PROBLEM DETAILS
Where the records below have a line with "движения", that line is to be copied.

Records from a collection:
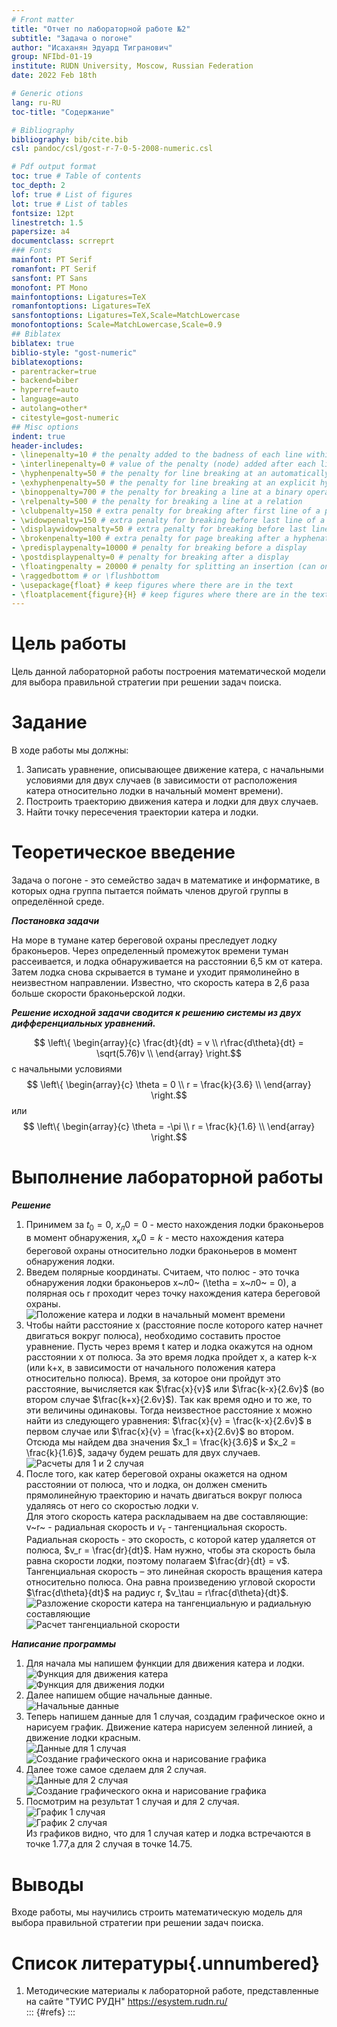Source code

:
 ```yaml
---
# Front matter
title: "Отчет по лабораторной работе №2"
subtitle: "Задача о погоне"
author: "Исаханян Эдуард Тигранович"
group: NFIbd-01-19
institute: RUDN University, Moscow, Russian Federation
date: 2022 Feb 18th

# Generic otions
lang: ru-RU
toc-title: "Содержание"

# Bibliography
bibliography: bib/cite.bib
csl: pandoc/csl/gost-r-7-0-5-2008-numeric.csl

# Pdf output format
toc: true # Table of contents
toc_depth: 2
lof: true # List of figures
lot: true # List of tables
fontsize: 12pt
linestretch: 1.5
papersize: a4
documentclass: scrreprt
### Fonts
mainfont: PT Serif
romanfont: PT Serif
sansfont: PT Sans
monofont: PT Mono
mainfontoptions: Ligatures=TeX
romanfontoptions: Ligatures=TeX
sansfontoptions: Ligatures=TeX,Scale=MatchLowercase
monofontoptions: Scale=MatchLowercase,Scale=0.9
## Biblatex
biblatex: true
biblio-style: "gost-numeric"
biblatexoptions:
- parentracker=true
- backend=biber
- hyperref=auto
- language=auto
- autolang=other*
- citestyle=gost-numeric
## Misc options
indent: true
header-includes:
- \linepenalty=10 # the penalty added to the badness of each line within a paragraph (no associated penalty node) Increasing the value makes tex try to have fewer lines in the paragraph.
- \interlinepenalty=0 # value of the penalty (node) added after each line of a paragraph.
- \hyphenpenalty=50 # the penalty for line breaking at an automatically inserted hyphen
- \exhyphenpenalty=50 # the penalty for line breaking at an explicit hyphen
- \binoppenalty=700 # the penalty for breaking a line at a binary operator
- \relpenalty=500 # the penalty for breaking a line at a relation
- \clubpenalty=150 # extra penalty for breaking after first line of a paragraph
- \widowpenalty=150 # extra penalty for breaking before last line of a paragraph
- \displaywidowpenalty=50 # extra penalty for breaking before last line before a display math
- \brokenpenalty=100 # extra penalty for page breaking after a hyphenated line
- \predisplaypenalty=10000 # penalty for breaking before a display
- \postdisplaypenalty=0 # penalty for breaking after a display
- \floatingpenalty = 20000 # penalty for splitting an insertion (can only be split footnote in standard LaTeX)
- \raggedbottom # or \flushbottom
- \usepackage{float} # keep figures where there are in the text
- \floatplacement{figure}{H} # keep figures where there are in the text
---
```


# Цель работы

Цель данной лабораторной работы построения математической модели для 
выбора правильной стратегии при решении задач поиска.

# Задание
В ходе работы мы должны:  
1. Записать уравнение, описывающее движение катера, с начальными
условиями для двух случаев (в зависимости от расположения катера
относительно лодки в начальный момент времени).  
2. Построить траекторию движения катера и лодки для двух случаев.  
3. Найти точку пересечения траектории катера и лодки.  

# Теоретическое введение  
Задача о погоне - это семейство задач в математике и информатике, в которых одна группа пытается поймать членов другой группы в определённой среде.     

***Постановка задачи***  

На море в тумане катер береговой охраны преследует лодку браконьеров.
Через определенный промежуток времени туман рассеивается, и лодка
обнаруживается на расстоянии 6,5 км от катера. Затем лодка снова скрывается в
тумане и уходит прямолинейно в неизвестном направлении. Известно, что скорость
катера в 2,6 раза больше скорости браконьерской лодки.  

***Решение исходной задачи сводится к решению системы из двух
дифференциальных уравнений.***  

$$ \left\{
\begin{array}{c}
\frac{dt}{dt} = v \\
r\frac{d\theta}{dt} = \sqrt(5.76)v \\
\end{array}
\right.$$
с начальными условиями  
$$ \left\{
\begin{array}{c}
\theta = 0 \\
r = \frac{k}{3.6} \\
\end{array}
\right.$$ 
или  
$$ \left\{
\begin{array}{c}
\theta = -\pi \\
r = \frac{k}{1.6} \\
\end{array}
\right.$$ 

# Выполнение лабораторной работы
***Решение***  
1. Принимем за $t_0 = 0$, $x_л0 = 0$ - место нахождения лодки браконьеров в
момент обнаружения, $x_к0 = k$ - место нахождения катера береговой охраны
относительно лодки браконьеров в момент обнаружения лодки.  
2. Введем полярные координаты. Считаем, что полюс - это точка обнаружения
   лодки браконьеров x~л0~ (\tetha = x~л0~ = 0), а полярная ось
   r проходит через точку нахождения катера береговой охраны.  
    ![Положение катера и лодки в начальный момент времени](images/image12.png)  
3. Чтобы найти расстояние x (расстояние после которого катер начнет
   двигаться вокруг полюса), необходимо составить простое уравнение. Пусть
   через время t катер и лодка окажутся на одном расстоянии x
   от полюса. За это время лодка пройдет x, а катер k-x (или
   k+x, в зависимости от начального положения катера относительно полюса). Время, за которое они
   пройдут это расстояние, вычисляется как $\frac{x}{v}$
   или $\frac{k-x}{2.6v}$ (во втором случае $\frac{k+x}{2.6v}$). Так как время одно и то же, то эти величины одинаковы.
   Тогда неизвестное расстояние x можно найти из следующего уравнения:
   $\frac{x}{v} = \frac{k-x}{2.6v}$ в первом случае или $\frac{x}{v} = \frac{k+x}{2.6v}$ во втором.  
   Отсюда мы найдем два значения $x_1 = \frac{k}{3.6}$ и $x_2 = \frac{k}{1.6}$, задачу будем решать для
   двух случаев.  
   ![Расчеты для 1 и 2 случая](images/image10.png)  
4. После того, как катер береговой охраны окажется на одном расстоянии от
   полюса, что и лодка, он должен сменить прямолинейную траекторию и
   начать двигаться вокруг полюса удаляясь от него со скоростью лодки v.  
   Для этого скорость катера раскладываем на две составляющие: v~r~ -
   радиальная скорость и $v_\tau$ - тангенциальная скорость. Радиальная скорость - это скорость, с которой катер удаляется от полюса,
   $v_r = \frac{dr}{dt}$. Нам нужно, чтобы эта скорость была равна скорости лодки, поэтому полагаем
   $\frac{dr}{dt} = v$.  
   Тангенциальная скорость – это линейная скорость вращения катера
   относительно полюса. Она равна произведению угловой скорости
   $\frac{d\theta}{dt}$ на радиус r, $v_\tau = r\frac{d\theta}{dt}$.  
   ![Разложение скорости катера на тангенциальную и радиальную составляющие](images/image13.png)  
   ![Расчет тангенциальной скорости](images/image11.png)  

***Написание программы***  

1. Для начала мы напишем функции для движения катера и лодки.  
   ![Функция для движения катера](images/image1.png)  
   ![Функция для движения лодки](images/image2.png)  
2. Далее напишем общие начальные данные.  
   ![Начальные данные](images/image3.png)  
3. Теперь напишем данные для 1 случая, создадим графическое окно и нарисуем график.
    Движение катера нарисуем зеленной линией, а движение лодки красным.   
   ![Данные для 1 случая](images/image4.png)  
   ![Создание графического окна и нарисование графика](images/image5.png)  
4. Далее тоже самое сделаем для 2 случая.  
   ![Данные для 2 случая](images/image6.png)  
   ![Создание графического окна и нарисование графика](images/image7.png)  
5. Посмотрим на результат 1 случая и для 2 случая.  
   ![График 1 случая](images/image7.png)  
   ![График 2 случая](images/image8.png)  
    Из графиков видно, что для 1 случая катер и лодка встречаются в точке 1.77,а для 2 случая в точке 14.75.  

# Выводы  
Входе работы, мы научились строить математическую модель для выбора правильной стратегии при решении задач поиска.  


# Список литературы{.unnumbered}
1. Методические материалы к лабораторной работе, представленные на сайте "ТУИС РУДН" https://esystem.rudn.ru/  
::: {#refs}
:::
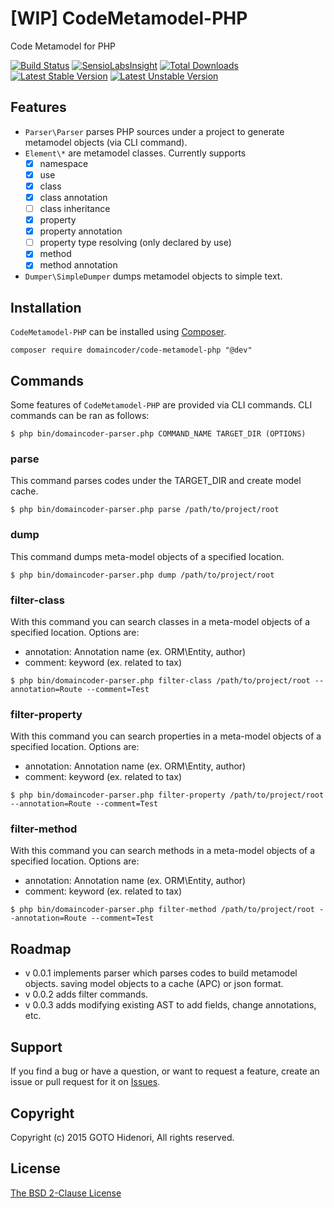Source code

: # [WIP] CodeMetamodel-PHP

Code Metamodel for PHP

[![Build Status](https://travis-ci.org/domaincoder/code-metamodel-php.svg?branch=master)](https://travis-ci.org/domaincoder/code-metamodel-php)
[![SensioLabsInsight](https://insight.sensiolabs.com/projects/5c98f622-4bdf-43f8-963a-be7c9e4e3e1f/mini.png)](https://insight.sensiolabs.com/projects/5c98f622-4bdf-43f8-963a-be7c9e4e3e1f)
[![Total Downloads](https://poser.pugx.org/domaincoder/code-metamodel-php/downloads.png)](https://packagist.org/packages/domaincoder/code-metamodel-php)
[![Latest Stable Version](https://poser.pugx.org/domaincoder/code-metamodel-php/v/stable.png)](https://packagist.org/packages/domaincoder/code-metamodel-php)
[![Latest Unstable Version](https://poser.pugx.org/domaincoder/code-metamodel-php/v/unstable.png)](https://packagist.org/packages/domaincoder/code-metamodel-php)

## Features

- `Parser\Parser` parses PHP sources under a project to generate metamodel objects (via CLI command).
- `Element\*` are metamodel classes. Currently supports
  - [x] namespace
  - [x] use
  - [x] class
  - [x] class annotation
  - [ ] class inheritance
  - [x] property
  - [x] property annotation
  - [ ] property type resolving (only declared by use)
  - [x] method
  - [x] method annotation
- `Dumper\SimpleDumper` dumps metamodel objects to simple text.

## Installation

`CodeMetamodel-PHP` can be installed using  [Composer](http://getcomposer.org/).

```
composer require domaincoder/code-metamodel-php "@dev"
```

## Commands

Some features of `CodeMetamodel-PHP` are provided via CLI commands. CLI commands can be ran as follows:

```
$ php bin/domaincoder-parser.php COMMAND_NAME TARGET_DIR (OPTIONS)
```

### parse

This command parses codes under the TARGET_DIR and create model cache.

```
$ php bin/domaincoder-parser.php parse /path/to/project/root
```

### dump

This command dumps meta-model objects of a specified location.

```
$ php bin/domaincoder-parser.php dump /path/to/project/root
```

### filter-class

With this command you can search classes in a meta-model objects of a specified location.
Options are:

- annotation: Annotation name (ex. ORM\\Entity, author)
- comment: keyword (ex. related to tax)

```
$ php bin/domaincoder-parser.php filter-class /path/to/project/root --annotation=Route --comment=Test
```

### filter-property

With this command you can search properties in a meta-model objects of a specified location.
Options are:

- annotation: Annotation name (ex. ORM\\Entity, author)
- comment: keyword (ex. related to tax)

```
$ php bin/domaincoder-parser.php filter-property /path/to/project/root --annotation=Route --comment=Test
```

### filter-method

With this command you can search methods in a meta-model objects of a specified location.
Options are:

- annotation: Annotation name (ex. ORM\\Entity, author)
- comment: keyword (ex. related to tax)

```
$ php bin/domaincoder-parser.php filter-method /path/to/project/root --annotation=Route --comment=Test
```

## Roadmap

- v 0.0.1 implements parser which parses codes to build metamodel objects. saving model objects to a cache (APC) or json format.
- v 0.0.2 adds filter commands.
- v 0.0.3 adds modifying existing AST to add fields, change annotations, etc.

## Support

If you find a bug or have a question, or want to request a feature, create an issue or pull request for it on [Issues](https://github.com/domaincoder/code-metamodel-php/issues).

## Copyright

Copyright (c) 2015 GOTO Hidenori, All rights reserved.

## License

[The BSD 2-Clause License](http://opensource.org/licenses/BSD-2-Clause)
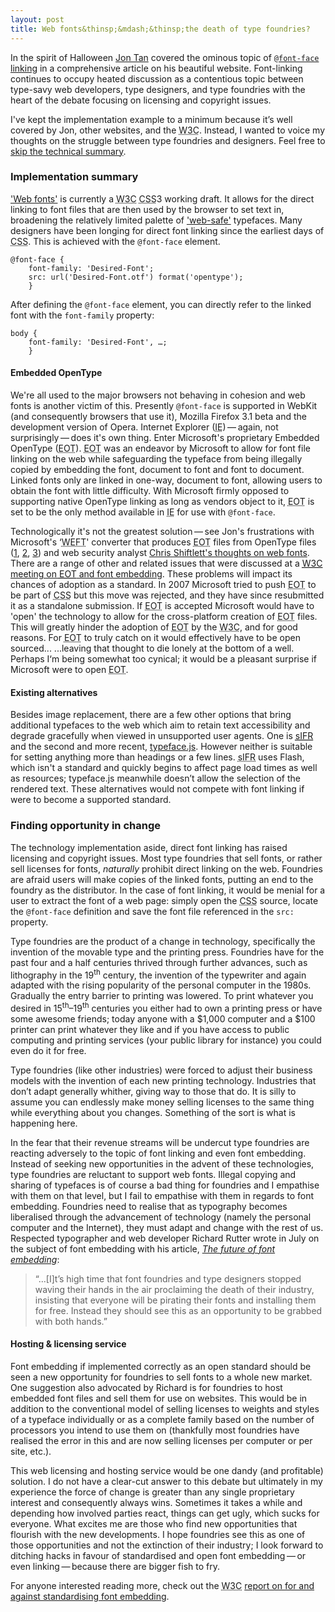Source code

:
 ```yaml
---
layout: post
title: Web fonts&thinsp;&mdash;&thinsp;the death of type foundries?
---
```

In the spirit of Halloween [Jon Tan](http://jontangerine.com/ "website of Jon Tan") covered the ominous topic of <a href="http://jontangerine.com/log/2008/10/font-face-in-ie-making-web-fonts-work" title="@font-face in IE: Making Web Fonts Work"><code><span class="element">@font-face</span></code> linking</a> in a comprehensive article on his beautiful website. Font-linking continues to occupy heated discussion as a contentious topic between type-savy web developers, type designers, and type foundries with the heart of the debate focusing on licensing and copyright issues.

I've kept the implementation example to a minimum because it’s well covered by Jon, other websites, and the <acronym title="World Wide Web Consortium">W3C</acronym>. Instead, I wanted to voice my thoughts on the struggle between type foundries and designers. Feel free to <a href="#thoughts" title="Skip down to the opinions">skip the technical summary</a>.

### Implementation summary
['Web fonts'](http://www.w3.org/TR/css3-webfonts/ "W3C: CSS3 module: Web Fonts") is currently a <acronym title="World Wide Web Consortium">W3C</acronym> <acronym title="Cascading Style Sheet">CSS</acronym>3 working draft. It allows for the direct linking to font files that are then used by the browser to set text in, broadening the relatively limited palette of ['web-safe'](http://en.wikipedia.org/wiki/Web_safe_fonts "Wikipedia: Web-safe fonts") typefaces. Many designers have been longing for direct font linking since the earliest days of <acronym title="Cascading Style Sheet">CSS</acronym>. This is achieved with the <code><span class="element">@font-face</span></code> element.

<pre><code><span class="element">@font-face</span> {
    <span class="property">font-family:</span> <span class="attribute">'Desired-Font'</span>;
    <span class="property">src:</span> <span class="attribute">url('Desired-Font.otf') format('opentype')</span>;
    }
</code></pre>

After defining the <code><span class="element">@font-face</span></code> element, you can directly refer to the linked font with the <code><span class="element">font-family</span></code> property:

<pre><code><span class="element">body</span> {
    <span class="property">font-family:</span> <span class="attribute">'Desired-Font', &hellip;</span>;
    }
</code></pre>

#### Embedded OpenType
We're all used to the major browsers not behaving in cohesion and web fonts is another victim of this. Presently <code><span class="element">@font-face</span></code> is supported in WebKit (and consequently browsers that use it), Mozilla Firefox 3.1 beta and the development version of Opera. Internet Explorer (<acronym title="Internet Explorer">IE</acronym>)&thinsp;&mdash;&thinsp;again, not surprisingly&thinsp;&mdash;&thinsp;does it's own thing. Enter Microsoft's proprietary Embedded OpenType (<acronym title="Embedded OpenType">EOT</acronym>). <acronym title="Embedded OpenType">EOT</acronym> was an endeavor by Microsoft to allow for font file linking on the web while safeguarding the typeface from being illegally copied by embedding the font, document to font and font to document. Linked fonts only are linked in one-way, document to font, allowing users to obtain the font with little difficulty. With Microsoft firmly opposed to supporting native OpenType linking as long as vendors object to it, <acronym title="Embedded OpenType">EOT</acronym> is set to be the only method available in <acronym title="Internet Explorer">IE</acronym> for use with <code><span class="element">@font-face</span></code>.

Technologically it's not the greatest solution&thinsp;&mdash;&thinsp;see Jon's frustrations with Microsoft's &#8216;<acronym title="Web Embedding Fonts Tool">WEFT</acronym>' converter that produces <acronym title="Embedded OpenType">EOT</acronym> files from OpenType files ([1](http://twitter.com/jontangerine/status/982005337 "Jon Tan&#8216;s twitter stream, Oct. 30"), [2](http://twitter.com/jontangerine/status/987695023 "Jon Tan&#8216;s twitter stream, Nov. 3"), [3](http://twitter.com/jontangerine/status/993929760 "Jon Tan&#8216;s twitter stream, Nov. 6")) and web security analyst [Chris Shiftlett's thoughts on web fonts](http://shiflett.org/blog/2008/oct/font-linking "Chris Shiftlett: Font Linking"). There are a range of other and related issues that were discussed at a <a href="http://www.w3.org/Fonts/Misc/minutes-2008-10" title="Minutes of a W3C meeting on EOT and font embedding, October 23, 2008."><acronym title="World Wide Web Consortium">W3C</acronym> meeting on <acronym title="Embedded OpenType">EOT</acronym> and font embedding</a>. These problems will impact its chances of adoption as a standard. In 2007 Microsoft tried to push <acronym title="Embedded OpenType">EOT</acronym> to be part of <acronym title="Cascading Style Sheet">CSS</acronym> but this move was rejected, and they have since resubmitted it as a standalone submission. If <acronym title="Embedded OpenType">EOT</acronym> is accepted Microsoft would have to 'open' the technology to allow for the cross-platform creation of <acronym title="Embedded OpenType">EOT</acronym> files. This will greatly hinder the adoption of <acronym title="Embedded OpenType">EOT</acronym> by the <acronym title="World Wide Web Consortium">W3C</acronym>, and for good reasons. For <acronym title="Embedded OpenType">EOT</acronym> to truly catch on it would effectively have to be open sourced... ...leaving that thought to die lonely at the bottom of a well. <span class="sidenote">Perhaps I&#8216;m being somewhat too cynical; it would be a pleasant surprise if Microsoft were to open <acronym title="Embedded OpenType">EOT</acronym>.</span>

#### Existing alternatives
Besides image replacement, there are a few other options that bring additional typefaces to the web which aim to retain text accessibility and degrade gracefully when viewed in unsupported user agents. One is <a href="http://www.mikeindustries.com/blog/sifr/" title="Mike Davidson: sIFR 2.0: Rich Accessible Typography for the Masses"><acronym title="Scalable Inman Flash Replacement">sIFR</acronym></a> and the second and more recent, <a href="http://typeface.neocracy.org/" title="typeface.js&thinsp;&mdash;&thinsp;Rendering text with Javascript, <canvas>, and VML">typeface.js</a>. However neither is suitable for setting anything more than headings or a few lines. <acronym title="Scalable Inman Flash Replacement">sIFR</acronym> uses Flash, which isn't a standard and quickly begins to affect page load times as well as resources; typeface.js meanwhile doesn’t allow the selection of the rendered text. These alternatives would not compete with font linking if were to become a supported standard.

<h3 id="thoughts">Finding opportunity in change</h3>
The technology implementation aside, direct font linking has raised licensing and copyright issues. Most type foundries that sell fonts, or rather sell licenses for fonts, <em>naturally</em> prohibit direct linking on the web. Foundries are afraid users will make copies of the linked fonts, putting an end to the foundry as the distributor. In the case of font linking, it would be menial for a user to extract the font of a web page: simply open the <acronym title="Cascading Style Sheet">CSS</acronym> source, locate the <code><span class="element">@font-face</span></code> definition and save the font file referenced in the <code><span class="property">src:</span></code> property.

Type foundries are the product of a change in technology, specifically the invention of the movable type and the printing press. Foundries have for the past four and a half centuries thrived through further advances, such as lithography in the 19<sup>th</sup> century, the invention of the typewriter and again adapted with the rising popularity of the personal computer in the 1980s. Gradually the entry barrier to printing was lowered. To print whatever you desired in 15<sup>th</sup>&ndash;19<sup>th</sup> centuries you either had to own a printing press or have some awesome friends; today anyone with a $1,000 computer and a $100 printer can print whatever they like and if you have access to public computing and printing services (your public library for instance) you could even do it for free.

Type foundries (like other industries) were forced to adjust their business models with the invention of each new printing technology. Industries that don’t adapt generally whither, giving way to those that do. It is silly to assume you can endlessly make money selling licenses to the same thing while everything about you changes. Something of the sort is what is happening here.

In the fear that their revenue streams will be undercut type foundries are reacting adversely to the topic of font linking and even font embedding. Instead of seeking new opportunities in the advent of these technologies, type foundries are reluctant to support web fonts. Illegal copying and sharing of typefaces is of course a bad thing for foundries and I empathise with them on that level, but I fail to empathise with them in regards to font embedding. Foundries need to realise that as typography becomes liberalised through the advancement of technology (namely the personal computer and the Internet), they must adapt and change with the rest of us. Respected typographer and web developer Richard Rutter wrote in July on the subject of font embedding with his article, <a href="http://stepchildren.clagnut.com/blog/2166/" title="Richard Rutter: The future of web font embedding, July 2008."><em>The future of font embedding</em></a>:

<blockquote cite="Richard Rutter">
    <p>“&hellip;[I]t’s high time that font foundries and type designers stopped waving their hands in the air proclaiming the death of their industry, insisting that everyone will be pirating their fonts and installing them for free. Instead they should see this as an opportunity to be grabbed with both hands.”</p>
</blockquote>

<h4>Hosting <span class="amp">&amp;</span> licensing service</h4>
Font embedding if implemented correctly as an open standard should be seen a new opportunity for foundries to sell fonts to a whole new market. One suggestion also advocated by Richard is for foundries to host embedded font files and sell them for use on websites. This would be in addition to the conventional model of selling licenses to weights and styles of a typeface individually or as a complete family based on the number of processors you intend to use them on (thankfully most foundries have realised the error in this and are now selling licenses per computer or per site, etc.).

This web licensing and hosting service would be one dandy (and profitable) solution. I do not have a clear-cut answer to this debate but ultimately in my experience the force of change is greater than any single proprietary interest and consequently always wins. Sometimes it takes a while and depending how involved parties react, things can get ugly, which sucks for everyone. What excites me are those who find new opportunities that flourish with the new developments. I hope foundries see this as one of those opportunities and not the extinction of their industry; I look forward to ditching hacks in favour of standardised and open font embedding&thinsp;&mdash;&thinsp;or even linking&thinsp;&mdash;&thinsp;because there are bigger fish to fry.

For anyone interested reading more, check out the <acronym title="World Wide Web Consortium">W3C</acronym> <a href="http://www.w3.org/Fonts/Misc/eot-report-2008" title="W3C: For and against standardizing font embedding.">report on for and against standardising font embedding</a>.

EXPECTED ANSWER
2. Построить траекторию движения катера и лодки для двух случаев.  
1. Для начала мы напишем функции для движения катера и лодки.  
   ![Функция для движения катера](images/image1.png)  
   ![Функция для движения лодки](images/image2.png)  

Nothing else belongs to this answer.